7. Subprime LOs who fell out of the industry during 2008 and are trying to re-enter the business are having a very, very hard time passing this test.  The main reason is because they think they already know how to originate and don’t want to spend the time studying or don’t think they have to study so they repeatedly fail the test. Anyone who entered the industry around 2002, left the industry in 2007 or 2008 and only originated subprime received very little compliance training if any. 2011 is a radically different world compared with 2007. If you still think stated income loans should come back, if you still believe that a pay option ARM is “the right product for the right person” and if you think it’s unfair that people can’t use seller downpayment assistance programs please do not re-enter the industry.

8. “The test contains trick questions!”
Actually, the test doesn’t have any trick questions.  Test writers try very hard NOT to write trick questions. The reason the test question sound tricky is because LOs are not use to looking up answers and reading the statute.  Instead they ask their boss or the compliance person, their processor or the person sitting next to them for the answer and move on.  People use language differently in different parts of the U.S.  Teaching a class in Oklahoma or Idaho is vastly different compared with teaching in Seattle or Virginia.  Test writers can’t use spoken language and coloquialisms from different parts of the U.S. when writing test questions for an exam to be delivered in all 50 states. The only fair way to write test questions is to copy and paste directly from the law.  That’s why the test questions sound and look “tricky” but really the trick is on you. If LOs would simply study directly from the law, the test questions would look very, very familiar. Re-read number 2.

9. You’re ESL
English language learners are my best students. Why? Because they are typically more emotionally mature, know good and well that they have to listen, ask lots of questions, and study over and over again to pass this test.  ESL LOs…you WILL pass the test. Read more here.

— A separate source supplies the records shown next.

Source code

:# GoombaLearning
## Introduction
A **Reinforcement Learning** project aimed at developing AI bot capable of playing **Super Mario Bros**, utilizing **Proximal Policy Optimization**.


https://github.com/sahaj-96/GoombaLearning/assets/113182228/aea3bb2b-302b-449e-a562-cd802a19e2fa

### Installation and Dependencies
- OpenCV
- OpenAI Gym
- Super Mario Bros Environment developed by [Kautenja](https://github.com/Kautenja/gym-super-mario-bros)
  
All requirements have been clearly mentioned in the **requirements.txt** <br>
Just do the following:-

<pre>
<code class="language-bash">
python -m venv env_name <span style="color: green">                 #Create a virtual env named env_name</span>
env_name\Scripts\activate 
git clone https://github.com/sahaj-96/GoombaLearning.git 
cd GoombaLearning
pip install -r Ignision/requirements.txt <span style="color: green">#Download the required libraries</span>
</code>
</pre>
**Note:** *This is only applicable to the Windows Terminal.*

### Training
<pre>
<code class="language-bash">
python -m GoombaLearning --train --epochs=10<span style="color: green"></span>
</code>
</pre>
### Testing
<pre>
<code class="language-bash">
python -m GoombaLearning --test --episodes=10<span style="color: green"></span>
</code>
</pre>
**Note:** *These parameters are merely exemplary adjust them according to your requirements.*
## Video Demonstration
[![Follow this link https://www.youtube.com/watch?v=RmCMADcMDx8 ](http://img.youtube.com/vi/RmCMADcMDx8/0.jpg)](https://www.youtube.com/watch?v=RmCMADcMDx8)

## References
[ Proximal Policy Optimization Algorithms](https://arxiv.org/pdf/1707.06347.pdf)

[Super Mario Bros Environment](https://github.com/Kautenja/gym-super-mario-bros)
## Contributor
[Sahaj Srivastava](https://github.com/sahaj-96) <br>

10. The test has too many “situational” questions
So you know RESPA. You know TILA.  You’re scoring high on all your practice exams but the test isn’t going to be as easy as just knowing that you have to send out early disclosures within 3 days of the application.  Instead the test will contain situational questions that will require you to understand how and also why TILA and RESPA interact with each other. This requires you to look at a test question and understand what information you DON’T need and cast it aside. Only then will you be able to understand what content the test writer is testing you on.  This means memorizing test questions is a bad way to study. Instead you’re better off studying the laws and rules that govern mortgage lending.  Mortgage loan origination is all situational. These are highly appropriate questions for the exam and I hope we see more in the future.

11. Part Timers
The national LO test sets a bar and asks people who want to originate to show proof of knowledge of a body of information. Loan origination is no longer a sales job. It’s transforming into a profession. It’s really hard to be a part time doctor, lawyer, engineer, dentist, CPA unless that person is entering semi-retirement. The knowledge, skill set, and industry changes are too wide and deep and the consequences of screwing up are too high.  Welcome to mortgage lending in 2011.  You must be on your game full time or no one will want to hire you. And those companies that do hire part timers are going to have huge liability issues supervising you in 2011 and beyond.  Commit to origination as a profession. Now start over and re-read items 1-3. Part timers have a high opinion of their knowledge of mortgage lending and are sometimes too proud to want to hear that they need more basic education on the entire mortgage lending process.

12. Lack of Basic Education
The SAFE Mortgage Licensing Act does not require a high school diploma or equivalent to become a licensed loan originator. Instead, those without a diploma simply must have proof of three years of experience in the mortgage lending industry.  Subsequently, the national LO exam will be that barrier to entry for folks who may have a learning disability or folks who may not have the ability to think, reason, and understand above a 9th grade level. Some of the math questions on the exam will require a basic understanding of 9th grade algebra. Some of the questions will require the ability to understand how two federal laws relate to each other and to the consumer.  Some people only have the ability to understand one federal law at a time.  Mortgage loan origination today requires the ability to multi-think all day long.  My recommendation: Finish high school first.  The discipline required to obtain a GED will be good practice for studying for the LO exam.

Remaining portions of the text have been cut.